START Dataset extract

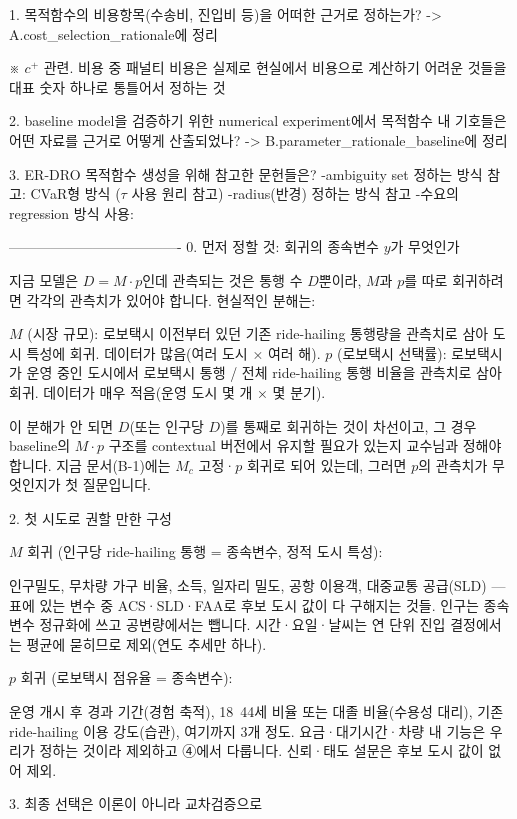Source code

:1. 목적함수의 비용항목(수송비, 진입비 등)을 어떠한 근거로 정하는가?
-> A.cost_selection_rationale에 정리

※ $c^+$ 관련. 비용 중 패널티 비용은 실제로 현실에서 비용으로 계산하기 어려운 것들을 대표 숫자 하나로 통틀어서 정하는 것

2. baseline model을 검증하기 위한 numerical experiment에서 목적함수 내 기호들은 어떤 자료를 근거로 어떻게 산출되었나?
-> B.parameter_rationale_baseline에 정리

3. ER-DRO 목적함수 생성을 위해 참고한 문헌들은?
-ambiguity set 정하는 방식 참고: CVaR형 방식
($\tau$ 사용 원리 참고)
-radius(반경) 정하는 방식 참고
-수요의 regression 방식 사용:

-------------------------------------
0. 먼저 정할 것: 회귀의 종속변수 $y$가 무엇인가

지금 모델은 $D=M\cdot p$인데 관측되는 것은 통행 수 $D$뿐이라, $M$과 $p$를 따로 회귀하려면 각각의 관측치가 있어야 합니다. 현실적인 분해는:

$M$ (시장 규모): 로보택시 이전부터 있던 기존 ride-hailing 통행량을 관측치로 삼아 도시 특성에 회귀. 데이터가 많음(여러 도시 × 여러 해).
$p$ (로보택시 선택률): 로보택시가 운영 중인 도시에서 로보택시 통행 / 전체 ride-hailing 통행 비율을 관측치로 삼아 회귀. 데이터가 매우 적음(운영 도시 몇 개 × 몇 분기).

이 분해가 안 되면 $D$(또는 인구당 $D$)를 통째로 회귀하는 것이 차선이고, 그 경우 baseline의 $M\cdot p$ 구조를 contextual 버전에서 유지할 필요가 있는지 교수님과 정해야 합니다. 지금 문서(B-1)에는 $M_c$ 고정·$p$ 회귀로 되어 있는데, 그러면 $p$의 관측치가 무엇인지가 첫 질문입니다.

2. 첫 시도로 권할 만한 구성

$M$ 회귀 (인구당 ride-hailing 통행 = 종속변수, 정적 도시 특성):

인구밀도, 무차량 가구 비율, 소득, 일자리 밀도, 공항 이용객, 대중교통 공급(SLD) — 표에 있는 변수 중 ACS·SLD·FAA로 후보 도시 값이 다 구해지는 것들. 인구는 종속변수 정규화에 쓰고 공변량에서는 뺍니다.
시간·요일·날씨는 연 단위 진입 결정에서는 평균에 묻히므로 제외(연도 추세만 하나).

$p$ 회귀 (로보택시 점유율 = 종속변수):

운영 개시 후 경과 기간(경험 축적), 18~44세 비율 또는 대졸 비율(수용성 대리), 기존 ride-hailing 이용 강도(습관), 여기까지 3개 정도.
요금·대기시간·차량 내 기능은 우리가 정하는 것이라 제외하고 ④에서 다룹니다. 신뢰·태도 설문은 후보 도시 값이 없어 제외.

3. 최종 선택은 이론이 아니라 교차검증으로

END Dataset extract

_Exercise_
Return each line of the data above that includes the word "종속변수".

_Exercise answer_
0. 먼저 정할 것: 회귀의 종속변수 $y$가 무엇인가
$M$ 회귀 (인구당 ride-hailing 통행 = 종속변수, 정적 도시 특성):
인구밀도, 무차량 가구 비율, 소득, 일자리 밀도, 공항 이용객, 대중교통 공급(SLD) — 표에 있는 변수 중 ACS·SLD·FAA로 후보 도시 값이 다 구해지는 것들. 인구는 종속변수 정규화에 쓰고 공변량에서는 뺍니다.
$p$ 회귀 (로보택시 점유율 = 종속변수):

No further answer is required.